- _DIRECTIONS_
Please restate every line below exactly, without any pictures.

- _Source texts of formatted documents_
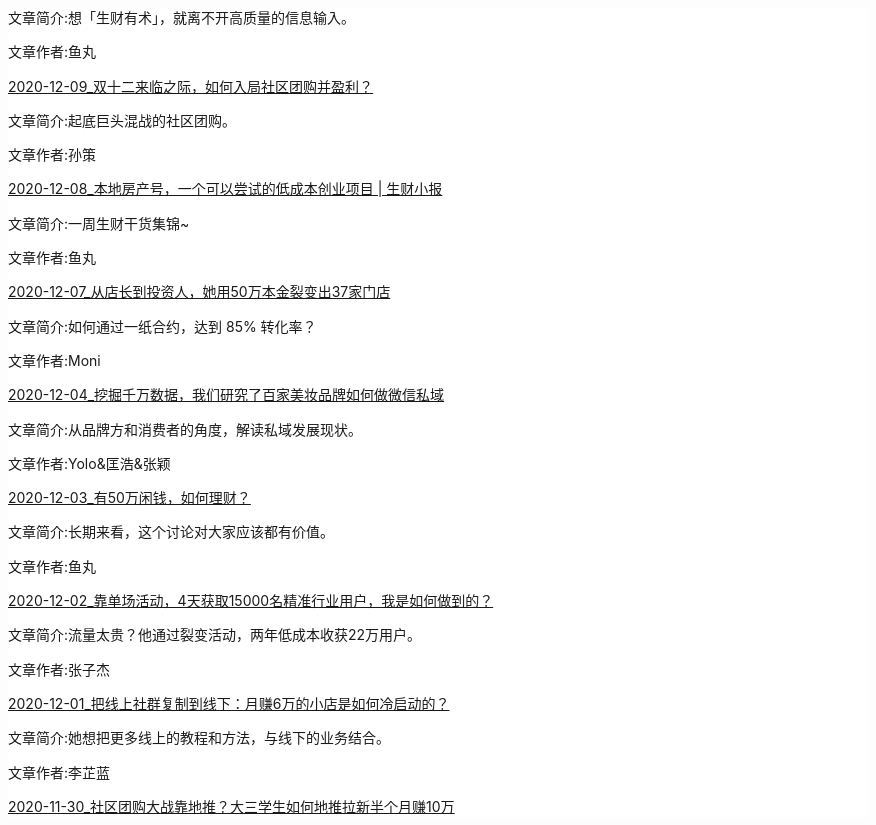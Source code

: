 文章简介:想「生财有术」，就离不开高质量的信息输入。

文章作者:鱼丸

[2020-12-09_双十二来临之际，如何入局社区团购并盈利？](http://mp.weixin.qq.com/s?__biz=MzIwMjU0MzA3NA==&amp;mid=2247508886&amp;idx=1&amp;sn=de15c5725830e0ef9c5d7e089f8d019b&amp;chksm=96dff91ba1a8700d6115f67d7afb64dbeb91353eb8e48f746a3893e076075779e0bac1b7c17f&amp;scene=27#wechat_redirect)

文章简介:起底巨头混战的社区团购。

文章作者:孙策

[2020-12-08_本地房产号，一个可以尝试的低成本创业项目 | 生财小报](http://mp.weixin.qq.com/s?__biz=MzIwMjU0MzA3NA==&amp;mid=2247508810&amp;idx=1&amp;sn=91407b34a7cec1a54bffd36d86bfc68f&amp;chksm=96dff9c7a1a870d1a6ae99a174c38e231fb0f2e364ee1ba57644e1dc0f9ed99d9618e8ca0254&amp;scene=27#wechat_redirect)

文章简介:一周生财干货集锦~

文章作者:鱼丸

[2020-12-07_从店长到投资人，她用50万本金裂变出37家门店](http://mp.weixin.qq.com/s?__biz=MzIwMjU0MzA3NA==&amp;mid=2247508404&amp;idx=1&amp;sn=39859ba24a5b35399f47bf04da5f612d&amp;chksm=96dffb39a1a8722ff570aec18c710184a6327acefee791a7edf468e0d05490005d6db5786c83&amp;scene=27#wechat_redirect)

文章简介:如何通过一纸合约，达到 85% 转化率？

文章作者:Moni

[2020-12-04_挖掘千万数据，我们研究了百家美妆品牌如何做微信私域](http://mp.weixin.qq.com/s?__biz=MzIwMjU0MzA3NA==&amp;mid=2247508378&amp;idx=1&amp;sn=561e47b47214ab73c4cc2d3895216831&amp;chksm=96dffb17a1a87201d18153a9a53a91eb84e60851e68df31895f51f93edff58ad5fdab4c36133&amp;scene=27#wechat_redirect)

文章简介:从品牌方和消费者的角度，解读私域发展现状。

文章作者:Yolo&amp;匡浩&amp;张颖

[2020-12-03_有50万闲钱，如何理财？](http://mp.weixin.qq.com/s?__biz=MzIwMjU0MzA3NA==&amp;mid=2247508062&amp;idx=1&amp;sn=d0b0dc4092ab39c3cef244f2343f0a46&amp;chksm=96dffad3a1a873c57a909da9fdd6af1a4f130d5330c9ee4eba4432f65d1c79b160e82a935d9c&amp;scene=27#wechat_redirect)

文章简介:长期来看，这个讨论对大家应该都有价值。

文章作者:鱼丸

[2020-12-02_靠单场活动，4天获取15000名精准行业用户，我是如何做到的？](http://mp.weixin.qq.com/s?__biz=MzIwMjU0MzA3NA==&amp;mid=2247507971&amp;idx=1&amp;sn=7ae2917ffbb8c1343291dff488970fc4&amp;chksm=96dffa8ea1a87398e9ac7dbe983cdeea768e5142a1f19d67641a0095d0b8e1d5820baa837c26&amp;scene=27#wechat_redirect)

文章简介:流量太贵？他通过裂变活动，两年低成本收获22万用户。

文章作者:张子杰

[2020-12-01_把线上社群复制到线下：月赚6万的小店是如何冷启动的？](http://mp.weixin.qq.com/s?__biz=MzIwMjU0MzA3NA==&amp;mid=2247507945&amp;idx=1&amp;sn=df3a23e84ce71040752ff6bd7ba6bc37&amp;chksm=96df8564a1a80c72dd66c46bcd186ae476ec2ccfa285076fa8ccfc7b2a743135b3190d498dd6&amp;scene=27#wechat_redirect)

文章简介:她想把更多线上的教程和方法，与线下的业务结合。

文章作者:李芷蓝

[2020-11-30_社区团购大战靠地推？大三学生如何地推拉新半个月赚10万](http://mp.weixin.qq.com/s?__biz=MzIwMjU0MzA3NA==&amp;mid=2247507858&amp;idx=1&amp;sn=98902253f6851254aaea27b089448f63&amp;chksm=96df851fa1a80c095b00b707e060ae55a91fd92bd30ea044e7a98d59376a730afa8246fc4933&amp;scene=27#wechat_redirect)

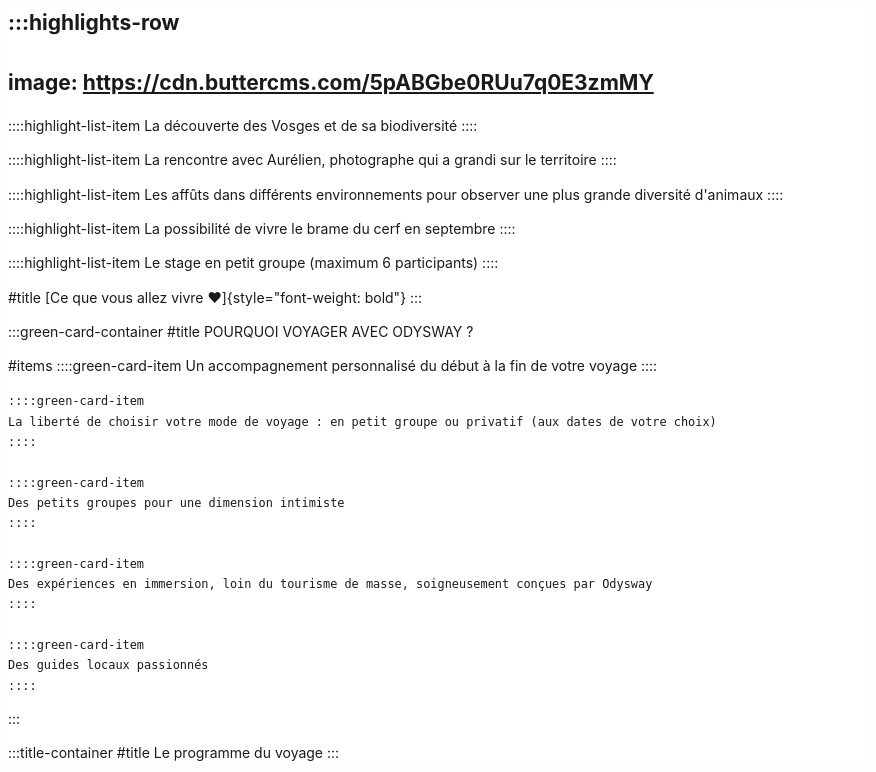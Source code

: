   :::highlights-row
  ---
  image: https://cdn.buttercms.com/5pABGbe0RUu7q0E3zmMY
  ---
  ::::highlight-list-item
  La découverte des Vosges et de sa biodiversité
  ::::

  ::::highlight-list-item
  La rencontre avec Aurélien, photographe qui a grandi sur le territoire
  ::::

  ::::highlight-list-item
  Les affûts dans différents environnements pour observer une plus grande diversité d'animaux
  ::::

  ::::highlight-list-item
  La possibilité de vivre le brame du cerf en septembre
  ::::

  ::::highlight-list-item
  Le stage en petit groupe (maximum 6 participants)
  ::::

  #title
  [Ce que vous allez vivre ❤️️]{style="font-weight: bold"}
  :::

  :::green-card-container
  #title
  POURQUOI VOYAGER AVEC ODYSWAY ?

  #items
    ::::green-card-item
    Un accompagnement personnalisé du début à la fin de votre voyage
    ::::

    ::::green-card-item
    La liberté de choisir votre mode de voyage : en petit groupe ou privatif (aux dates de votre choix)
    ::::

    ::::green-card-item
    Des petits groupes pour une dimension intimiste
    ::::

    ::::green-card-item
    Des expériences en immersion, loin du tourisme de masse, soigneusement conçues par Odysway
    ::::

    ::::green-card-item
    Des guides locaux passionnés
    ::::
  :::

  :::title-container
  #title
  Le programme du voyage
  :::
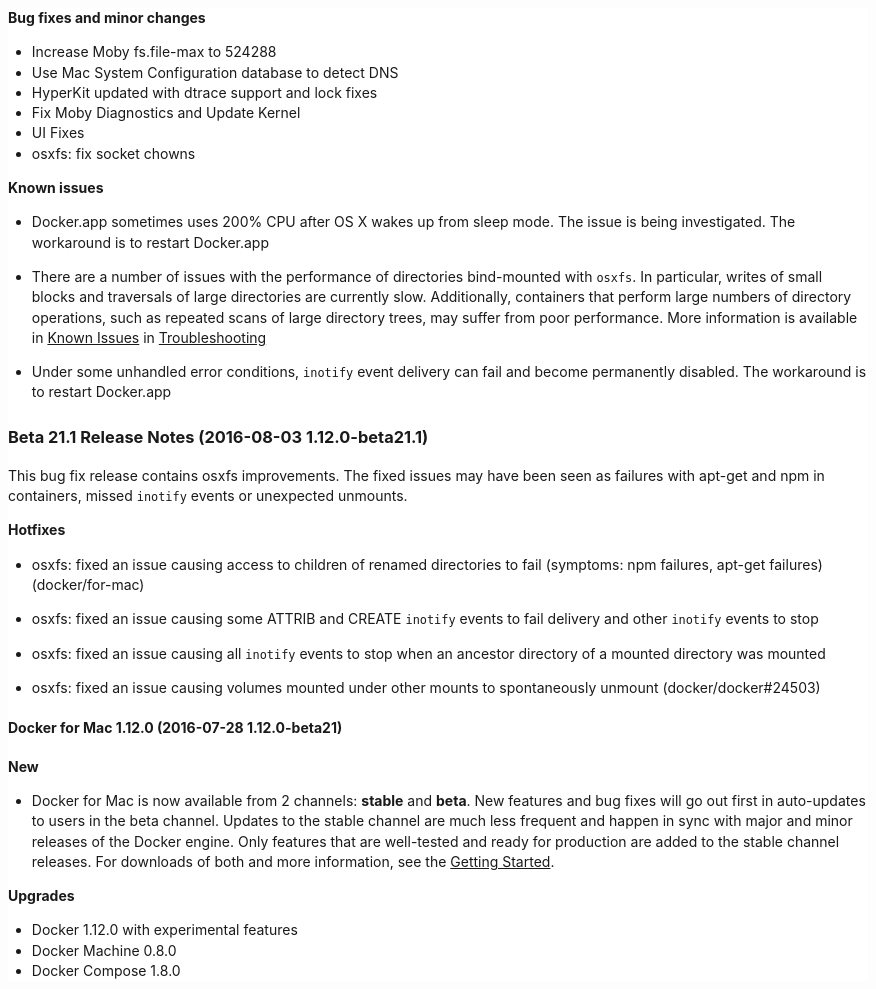 **Bug fixes and minor changes**

* Increase Moby fs.file-max to 524288
* Use Mac System Configuration database to detect DNS
* HyperKit updated with dtrace support and lock fixes
* Fix Moby Diagnostics and Update Kernel
* UI Fixes
* osxfs: fix socket chowns

**Known issues**

* Docker.app sometimes uses 200% CPU after OS X wakes up from sleep mode. The issue is being investigated. The workaround is to restart Docker.app

* There are a number of issues with the performance of directories bind-mounted with `osxfs`. In particular, writes of small blocks and traversals of large directories are currently slow. Additionally, containers that perform large numbers of directory operations, such as repeated scans of large directory trees, may suffer from poor performance. More information is available in [Known Issues](troubleshoot.md#known-issues) in [Troubleshooting](troubleshoot.md)

* Under some unhandled error conditions, `inotify` event delivery can fail and become permanently disabled. The workaround is to restart Docker.app

### Beta 21.1 Release Notes (2016-08-03 1.12.0-beta21.1)

This bug fix release contains osxfs improvements. The fixed issues may have
been seen as failures with apt-get and npm in containers, missed `inotify`
events or unexpected unmounts.

**Hotfixes**

* osxfs: fixed an issue causing access to children of renamed directories to fail (symptoms: npm failures, apt-get failures) (docker/for-mac)

* osxfs: fixed an issue causing some ATTRIB and CREATE `inotify` events to fail delivery and other `inotify` events to stop

* osxfs: fixed an issue causing all `inotify` events to stop when an ancestor directory of a mounted directory was mounted

* osxfs: fixed an issue causing volumes mounted under other mounts to spontaneously unmount (docker/docker#24503)

#### Docker for Mac 1.12.0 (2016-07-28 1.12.0-beta21)

**New**

* Docker for Mac is now available from 2 channels: **stable** and **beta**. New features and bug fixes will go out first in auto-updates to users in the beta channel. Updates to the stable channel are much less frequent and happen in sync with major and minor releases of the Docker engine. Only features that are well-tested and ready for production are added to the stable channel releases. For downloads of both and more information, see the [Getting Started](index.md#download-docker-for-mac).

**Upgrades**

* Docker 1.12.0 with experimental features
* Docker Machine 0.8.0
* Docker Compose 1.8.0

- _THE COMPLETED TASK_
Source code

: 文章简介:想「生财有术」，就离不开高质量的信息输入。

文章作者:鱼丸

[2020-12-09_双十二来临之际，如何入局社区团购并盈利？](http://mp.weixin.qq.com/s?__biz=MzIwMjU0MzA3NA==&amp;mid=2247508886&amp;idx=1&amp;sn=de15c5725830e0ef9c5d7e089f8d019b&amp;chksm=96dff91ba1a8700d6115f67d7afb64dbeb91353eb8e48f746a3893e076075779e0bac1b7c17f&amp;scene=27#wechat_redirect)

文章简介:起底巨头混战的社区团购。

文章作者:孙策

[2020-12-08_本地房产号，一个可以尝试的低成本创业项目 | 生财小报](http://mp.weixin.qq.com/s?__biz=MzIwMjU0MzA3NA==&amp;mid=2247508810&amp;idx=1&amp;sn=91407b34a7cec1a54bffd36d86bfc68f&amp;chksm=96dff9c7a1a870d1a6ae99a174c38e231fb0f2e364ee1ba57644e1dc0f9ed99d9618e8ca0254&amp;scene=27#wechat_redirect)

文章简介:一周生财干货集锦~

文章作者:鱼丸

[2020-12-07_从店长到投资人，她用50万本金裂变出37家门店](http://mp.weixin.qq.com/s?__biz=MzIwMjU0MzA3NA==&amp;mid=2247508404&amp;idx=1&amp;sn=39859ba24a5b35399f47bf04da5f612d&amp;chksm=96dffb39a1a8722ff570aec18c710184a6327acefee791a7edf468e0d05490005d6db5786c83&amp;scene=27#wechat_redirect)

文章简介:如何通过一纸合约，达到 85% 转化率？

文章作者:Moni

[2020-12-04_挖掘千万数据，我们研究了百家美妆品牌如何做微信私域](http://mp.weixin.qq.com/s?__biz=MzIwMjU0MzA3NA==&amp;mid=2247508378&amp;idx=1&amp;sn=561e47b47214ab73c4cc2d3895216831&amp;chksm=96dffb17a1a87201d18153a9a53a91eb84e60851e68df31895f51f93edff58ad5fdab4c36133&amp;scene=27#wechat_redirect)

文章简介:从品牌方和消费者的角度，解读私域发展现状。

文章作者:Yolo&amp;匡浩&amp;张颖

[2020-12-03_有50万闲钱，如何理财？](http://mp.weixin.qq.com/s?__biz=MzIwMjU0MzA3NA==&amp;mid=2247508062&amp;idx=1&amp;sn=d0b0dc4092ab39c3cef244f2343f0a46&amp;chksm=96dffad3a1a873c57a909da9fdd6af1a4f130d5330c9ee4eba4432f65d1c79b160e82a935d9c&amp;scene=27#wechat_redirect)

文章简介:长期来看，这个讨论对大家应该都有价值。

文章作者:鱼丸

[2020-12-02_靠单场活动，4天获取15000名精准行业用户，我是如何做到的？](http://mp.weixin.qq.com/s?__biz=MzIwMjU0MzA3NA==&amp;mid=2247507971&amp;idx=1&amp;sn=7ae2917ffbb8c1343291dff488970fc4&amp;chksm=96dffa8ea1a87398e9ac7dbe983cdeea768e5142a1f19d67641a0095d0b8e1d5820baa837c26&amp;scene=27#wechat_redirect)

文章简介:流量太贵？他通过裂变活动，两年低成本收获22万用户。

文章作者:张子杰

[2020-12-01_把线上社群复制到线下：月赚6万的小店是如何冷启动的？](http://mp.weixin.qq.com/s?__biz=MzIwMjU0MzA3NA==&amp;mid=2247507945&amp;idx=1&amp;sn=df3a23e84ce71040752ff6bd7ba6bc37&amp;chksm=96df8564a1a80c72dd66c46bcd186ae476ec2ccfa285076fa8ccfc7b2a743135b3190d498dd6&amp;scene=27#wechat_redirect)

文章简介:她想把更多线上的教程和方法，与线下的业务结合。

文章作者:李芷蓝

[2020-11-30_社区团购大战靠地推？大三学生如何地推拉新半个月赚10万](http://mp.weixin.qq.com/s?__biz=MzIwMjU0MzA3NA==&amp;mid=2247507858&amp;idx=1&amp;sn=98902253f6851254aaea27b089448f63&amp;chksm=96df851fa1a80c095b00b707e060ae55a91fd92bd30ea044e7a98d59376a730afa8246fc4933&amp;scene=27#wechat_redirect)

Source code

:   :::highlights-row
  ---
  image: https://cdn.buttercms.com/5pABGbe0RUu7q0E3zmMY
  ---
  ::::highlight-list-item
  La découverte des Vosges et de sa biodiversité
  ::::

  ::::highlight-list-item
  La rencontre avec Aurélien, photographe qui a grandi sur le territoire
  ::::

  ::::highlight-list-item
  Les affûts dans différents environnements pour observer une plus grande diversité d'animaux
  ::::

  ::::highlight-list-item
  La possibilité de vivre le brame du cerf en septembre
  ::::

  ::::highlight-list-item
  Le stage en petit groupe (maximum 6 participants)
  ::::

  #title
  [Ce que vous allez vivre ❤️️]{style="font-weight: bold"}
  :::

  :::green-card-container
  #title
  POURQUOI VOYAGER AVEC ODYSWAY ?

  #items
    ::::green-card-item
    Un accompagnement personnalisé du début à la fin de votre voyage
    ::::

    ::::green-card-item
    La liberté de choisir votre mode de voyage : en petit groupe ou privatif (aux dates de votre choix)
    ::::

    ::::green-card-item
    Des petits groupes pour une dimension intimiste
    ::::

    ::::green-card-item
    Des expériences en immersion, loin du tourisme de masse, soigneusement conçues par Odysway
    ::::

    ::::green-card-item
    Des guides locaux passionnés
    ::::
  :::

  :::title-container
  #title
  Le programme du voyage
  :::
 **Bug fixes and minor changes**

* Increase Moby fs.file-max to 524288
* Use Mac System Configuration database to detect DNS
* HyperKit updated with dtrace support and lock fixes
* Fix Moby Diagnostics and Update Kernel
* UI Fixes
* osxfs: fix socket chowns

**Known issues**

* Docker.app sometimes uses 200% CPU after OS X wakes up from sleep mode. The issue is being investigated. The workaround is to restart Docker.app

* There are a number of issues with the performance of directories bind-mounted with `osxfs`. In particular, writes of small blocks and traversals of large directories are currently slow. Additionally, containers that perform large numbers of directory operations, such as repeated scans of large directory trees, may suffer from poor performance. More information is available in [Known Issues](troubleshoot.md#known-issues) in [Troubleshooting](troubleshoot.md)

* Under some unhandled error conditions, `inotify` event delivery can fail and become permanently disabled. The workaround is to restart Docker.app

### Beta 21.1 Release Notes (2016-08-03 1.12.0-beta21.1)

This bug fix release contains osxfs improvements. The fixed issues may have
been seen as failures with apt-get and npm in containers, missed `inotify`
events or unexpected unmounts.

**Hotfixes**

* osxfs: fixed an issue causing access to children of renamed directories to fail (symptoms: npm failures, apt-get failures) (docker/for-mac)

* osxfs: fixed an issue causing some ATTRIB and CREATE `inotify` events to fail delivery and other `inotify` events to stop

* osxfs: fixed an issue causing all `inotify` events to stop when an ancestor directory of a mounted directory was mounted

* osxfs: fixed an issue causing volumes mounted under other mounts to spontaneously unmount (docker/docker#24503)

#### Docker for Mac 1.12.0 (2016-07-28 1.12.0-beta21)

**New**

* Docker for Mac is now available from 2 channels: **stable** and **beta**. New features and bug fixes will go out first in auto-updates to users in the beta channel. Updates to the stable channel are much less frequent and happen in sync with major and minor releases of the Docker engine. Only features that are well-tested and ready for production are added to the stable channel releases. For downloads of both and more information, see the [Getting Started](index.md#download-docker-for-mac).

**Upgrades**

* Docker 1.12.0 with experimental features
* Docker Machine 0.8.0
* Docker Compose 1.8.0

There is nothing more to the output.